**Provided data**

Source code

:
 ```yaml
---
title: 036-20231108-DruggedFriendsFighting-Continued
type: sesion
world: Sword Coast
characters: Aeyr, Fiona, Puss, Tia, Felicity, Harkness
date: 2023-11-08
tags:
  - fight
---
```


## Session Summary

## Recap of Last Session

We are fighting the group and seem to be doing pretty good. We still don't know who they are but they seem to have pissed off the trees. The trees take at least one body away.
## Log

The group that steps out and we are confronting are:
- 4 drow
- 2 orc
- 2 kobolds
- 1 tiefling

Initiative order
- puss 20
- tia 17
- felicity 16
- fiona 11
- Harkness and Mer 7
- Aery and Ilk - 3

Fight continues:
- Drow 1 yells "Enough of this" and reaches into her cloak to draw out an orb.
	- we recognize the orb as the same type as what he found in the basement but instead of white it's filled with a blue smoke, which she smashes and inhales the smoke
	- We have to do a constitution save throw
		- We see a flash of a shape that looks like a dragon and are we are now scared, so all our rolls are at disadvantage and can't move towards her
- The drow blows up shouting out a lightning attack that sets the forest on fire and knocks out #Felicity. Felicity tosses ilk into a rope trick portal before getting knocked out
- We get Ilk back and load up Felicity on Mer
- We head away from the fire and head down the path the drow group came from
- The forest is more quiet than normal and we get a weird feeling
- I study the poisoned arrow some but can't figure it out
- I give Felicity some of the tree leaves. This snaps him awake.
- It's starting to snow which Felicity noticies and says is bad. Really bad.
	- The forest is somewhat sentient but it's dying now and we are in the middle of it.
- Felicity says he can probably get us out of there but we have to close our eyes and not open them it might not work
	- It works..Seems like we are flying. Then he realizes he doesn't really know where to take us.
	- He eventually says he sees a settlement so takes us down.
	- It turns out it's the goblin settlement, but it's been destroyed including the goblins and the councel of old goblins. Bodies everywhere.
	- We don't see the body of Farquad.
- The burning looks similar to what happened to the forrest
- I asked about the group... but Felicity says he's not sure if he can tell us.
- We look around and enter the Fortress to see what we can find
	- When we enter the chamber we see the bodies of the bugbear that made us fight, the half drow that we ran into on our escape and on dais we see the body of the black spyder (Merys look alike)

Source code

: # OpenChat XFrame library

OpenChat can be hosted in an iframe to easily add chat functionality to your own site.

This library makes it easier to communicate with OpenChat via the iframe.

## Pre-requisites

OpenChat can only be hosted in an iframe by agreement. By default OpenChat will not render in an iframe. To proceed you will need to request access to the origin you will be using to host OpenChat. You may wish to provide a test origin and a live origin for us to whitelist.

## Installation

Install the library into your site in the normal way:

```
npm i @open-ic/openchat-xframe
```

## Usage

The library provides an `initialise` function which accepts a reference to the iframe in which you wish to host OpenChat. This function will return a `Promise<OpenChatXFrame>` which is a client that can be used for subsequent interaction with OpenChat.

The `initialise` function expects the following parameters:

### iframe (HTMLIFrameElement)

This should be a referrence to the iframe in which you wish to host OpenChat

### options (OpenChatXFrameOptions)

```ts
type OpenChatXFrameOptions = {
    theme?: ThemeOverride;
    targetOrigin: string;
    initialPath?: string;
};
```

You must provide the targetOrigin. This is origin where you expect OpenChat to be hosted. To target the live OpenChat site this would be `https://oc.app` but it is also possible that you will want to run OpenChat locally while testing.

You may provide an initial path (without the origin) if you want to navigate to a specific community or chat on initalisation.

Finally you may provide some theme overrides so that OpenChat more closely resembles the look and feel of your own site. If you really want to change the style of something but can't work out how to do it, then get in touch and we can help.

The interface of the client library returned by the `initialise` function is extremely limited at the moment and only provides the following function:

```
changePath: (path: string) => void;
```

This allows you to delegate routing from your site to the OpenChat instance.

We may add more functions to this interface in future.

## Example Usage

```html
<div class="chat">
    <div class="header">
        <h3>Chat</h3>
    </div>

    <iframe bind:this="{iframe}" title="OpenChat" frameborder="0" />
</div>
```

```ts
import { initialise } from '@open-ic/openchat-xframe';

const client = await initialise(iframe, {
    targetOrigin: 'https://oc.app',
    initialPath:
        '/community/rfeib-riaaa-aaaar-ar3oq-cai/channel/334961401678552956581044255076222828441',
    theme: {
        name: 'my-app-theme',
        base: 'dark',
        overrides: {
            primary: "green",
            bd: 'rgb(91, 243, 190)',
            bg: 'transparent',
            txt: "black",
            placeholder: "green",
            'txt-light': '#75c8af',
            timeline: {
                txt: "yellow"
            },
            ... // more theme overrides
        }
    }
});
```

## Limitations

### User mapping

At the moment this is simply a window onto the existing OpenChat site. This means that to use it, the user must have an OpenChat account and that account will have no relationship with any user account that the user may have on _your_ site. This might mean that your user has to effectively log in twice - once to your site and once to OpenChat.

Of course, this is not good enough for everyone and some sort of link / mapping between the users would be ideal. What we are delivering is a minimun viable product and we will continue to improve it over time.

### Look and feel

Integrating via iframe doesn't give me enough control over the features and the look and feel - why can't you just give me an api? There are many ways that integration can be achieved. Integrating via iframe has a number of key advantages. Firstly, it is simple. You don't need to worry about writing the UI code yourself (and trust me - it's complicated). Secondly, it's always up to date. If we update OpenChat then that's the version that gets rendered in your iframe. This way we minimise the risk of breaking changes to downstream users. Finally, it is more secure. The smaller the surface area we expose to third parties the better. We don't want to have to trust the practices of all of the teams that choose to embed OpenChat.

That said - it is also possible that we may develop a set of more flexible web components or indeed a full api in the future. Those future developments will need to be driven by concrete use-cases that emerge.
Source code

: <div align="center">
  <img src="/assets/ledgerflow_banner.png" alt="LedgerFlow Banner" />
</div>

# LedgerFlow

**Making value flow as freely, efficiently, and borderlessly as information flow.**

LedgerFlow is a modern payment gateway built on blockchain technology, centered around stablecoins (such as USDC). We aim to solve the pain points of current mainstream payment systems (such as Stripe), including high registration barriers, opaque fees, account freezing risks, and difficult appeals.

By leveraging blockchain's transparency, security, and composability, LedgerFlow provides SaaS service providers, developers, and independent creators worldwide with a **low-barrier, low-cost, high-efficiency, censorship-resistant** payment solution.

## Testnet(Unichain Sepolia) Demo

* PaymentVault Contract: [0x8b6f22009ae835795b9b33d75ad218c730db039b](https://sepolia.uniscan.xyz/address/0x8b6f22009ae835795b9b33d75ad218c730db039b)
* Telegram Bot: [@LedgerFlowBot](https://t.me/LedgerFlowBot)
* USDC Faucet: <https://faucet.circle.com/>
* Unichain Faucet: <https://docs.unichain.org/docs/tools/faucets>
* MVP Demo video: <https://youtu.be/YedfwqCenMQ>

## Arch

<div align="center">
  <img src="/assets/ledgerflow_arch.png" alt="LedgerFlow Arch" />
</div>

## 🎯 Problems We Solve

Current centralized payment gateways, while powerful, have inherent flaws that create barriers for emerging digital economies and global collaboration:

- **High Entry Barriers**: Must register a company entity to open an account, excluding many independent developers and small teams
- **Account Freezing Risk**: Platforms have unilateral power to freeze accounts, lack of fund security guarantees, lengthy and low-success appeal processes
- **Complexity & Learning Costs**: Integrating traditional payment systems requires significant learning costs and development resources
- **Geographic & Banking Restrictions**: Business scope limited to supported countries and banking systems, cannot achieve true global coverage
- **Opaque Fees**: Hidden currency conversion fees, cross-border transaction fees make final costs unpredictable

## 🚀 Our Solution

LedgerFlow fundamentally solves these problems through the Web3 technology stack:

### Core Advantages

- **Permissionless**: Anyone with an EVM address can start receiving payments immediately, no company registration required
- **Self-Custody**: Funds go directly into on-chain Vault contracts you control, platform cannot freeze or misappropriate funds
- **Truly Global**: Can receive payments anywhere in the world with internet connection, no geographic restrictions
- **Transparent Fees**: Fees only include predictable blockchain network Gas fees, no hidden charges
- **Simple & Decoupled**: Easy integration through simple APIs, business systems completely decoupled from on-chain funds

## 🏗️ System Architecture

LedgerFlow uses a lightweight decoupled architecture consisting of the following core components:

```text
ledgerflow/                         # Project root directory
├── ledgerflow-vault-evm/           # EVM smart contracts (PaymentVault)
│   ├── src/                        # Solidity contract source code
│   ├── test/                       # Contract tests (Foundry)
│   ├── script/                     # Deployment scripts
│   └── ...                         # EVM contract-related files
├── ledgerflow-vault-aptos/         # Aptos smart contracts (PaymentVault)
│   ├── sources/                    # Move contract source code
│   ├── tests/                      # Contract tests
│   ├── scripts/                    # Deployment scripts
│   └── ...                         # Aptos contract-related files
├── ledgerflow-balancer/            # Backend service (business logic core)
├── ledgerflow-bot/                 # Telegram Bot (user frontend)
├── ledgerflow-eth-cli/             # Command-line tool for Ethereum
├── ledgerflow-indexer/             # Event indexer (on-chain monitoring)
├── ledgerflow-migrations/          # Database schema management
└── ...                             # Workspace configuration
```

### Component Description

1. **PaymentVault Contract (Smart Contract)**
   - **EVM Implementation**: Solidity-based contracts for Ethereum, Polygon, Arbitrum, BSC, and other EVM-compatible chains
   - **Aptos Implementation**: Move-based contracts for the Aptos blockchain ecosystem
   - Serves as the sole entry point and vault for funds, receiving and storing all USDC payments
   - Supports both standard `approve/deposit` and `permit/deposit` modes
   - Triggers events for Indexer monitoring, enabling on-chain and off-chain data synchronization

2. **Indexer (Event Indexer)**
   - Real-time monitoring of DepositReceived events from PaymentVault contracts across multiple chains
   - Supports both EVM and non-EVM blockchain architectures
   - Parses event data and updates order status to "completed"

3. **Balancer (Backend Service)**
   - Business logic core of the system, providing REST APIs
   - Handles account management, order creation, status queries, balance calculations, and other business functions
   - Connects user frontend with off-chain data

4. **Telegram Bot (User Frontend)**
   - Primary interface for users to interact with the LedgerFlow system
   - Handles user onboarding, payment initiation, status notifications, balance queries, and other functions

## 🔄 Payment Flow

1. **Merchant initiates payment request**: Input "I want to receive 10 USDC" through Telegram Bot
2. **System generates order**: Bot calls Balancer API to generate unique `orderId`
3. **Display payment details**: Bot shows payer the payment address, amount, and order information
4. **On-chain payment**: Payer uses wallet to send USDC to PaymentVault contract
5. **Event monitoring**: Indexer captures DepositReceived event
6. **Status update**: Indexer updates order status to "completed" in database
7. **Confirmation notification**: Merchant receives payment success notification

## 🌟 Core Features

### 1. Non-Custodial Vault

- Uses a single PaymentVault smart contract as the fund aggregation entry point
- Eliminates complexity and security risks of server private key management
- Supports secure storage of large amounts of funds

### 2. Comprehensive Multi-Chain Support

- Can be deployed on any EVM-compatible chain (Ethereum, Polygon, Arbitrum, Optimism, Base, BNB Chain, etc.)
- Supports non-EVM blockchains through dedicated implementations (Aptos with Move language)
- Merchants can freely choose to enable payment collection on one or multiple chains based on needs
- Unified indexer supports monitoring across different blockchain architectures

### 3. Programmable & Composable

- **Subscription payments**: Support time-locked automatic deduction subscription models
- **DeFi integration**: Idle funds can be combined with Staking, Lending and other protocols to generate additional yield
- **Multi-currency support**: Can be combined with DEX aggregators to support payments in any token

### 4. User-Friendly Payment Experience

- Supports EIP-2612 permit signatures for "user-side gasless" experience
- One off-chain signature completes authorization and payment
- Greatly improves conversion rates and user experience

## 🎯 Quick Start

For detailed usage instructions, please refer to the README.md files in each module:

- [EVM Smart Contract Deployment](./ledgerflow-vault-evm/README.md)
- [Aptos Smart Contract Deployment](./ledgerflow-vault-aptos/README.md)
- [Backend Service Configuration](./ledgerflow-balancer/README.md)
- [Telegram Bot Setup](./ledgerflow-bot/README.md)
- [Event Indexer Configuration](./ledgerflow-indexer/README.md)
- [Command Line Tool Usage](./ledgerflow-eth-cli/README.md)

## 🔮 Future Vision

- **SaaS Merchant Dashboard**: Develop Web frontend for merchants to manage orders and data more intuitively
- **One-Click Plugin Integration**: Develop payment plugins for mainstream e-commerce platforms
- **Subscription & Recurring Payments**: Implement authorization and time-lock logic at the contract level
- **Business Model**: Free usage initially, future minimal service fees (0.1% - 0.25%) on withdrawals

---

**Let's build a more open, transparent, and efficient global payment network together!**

**Action item**
Scan the records above and show every line in which the word "good" occurs.

**Solution**
We are fighting the group and seem to be doing pretty good. We still don't know who they are but they seem to have pissed off the trees. The trees take at least one body away.
Of course, this is not good enough for everyone and some sort of link / mapping between the users would be ideal. What we are delivering is a minimun viable product and we will continue to improve it over time.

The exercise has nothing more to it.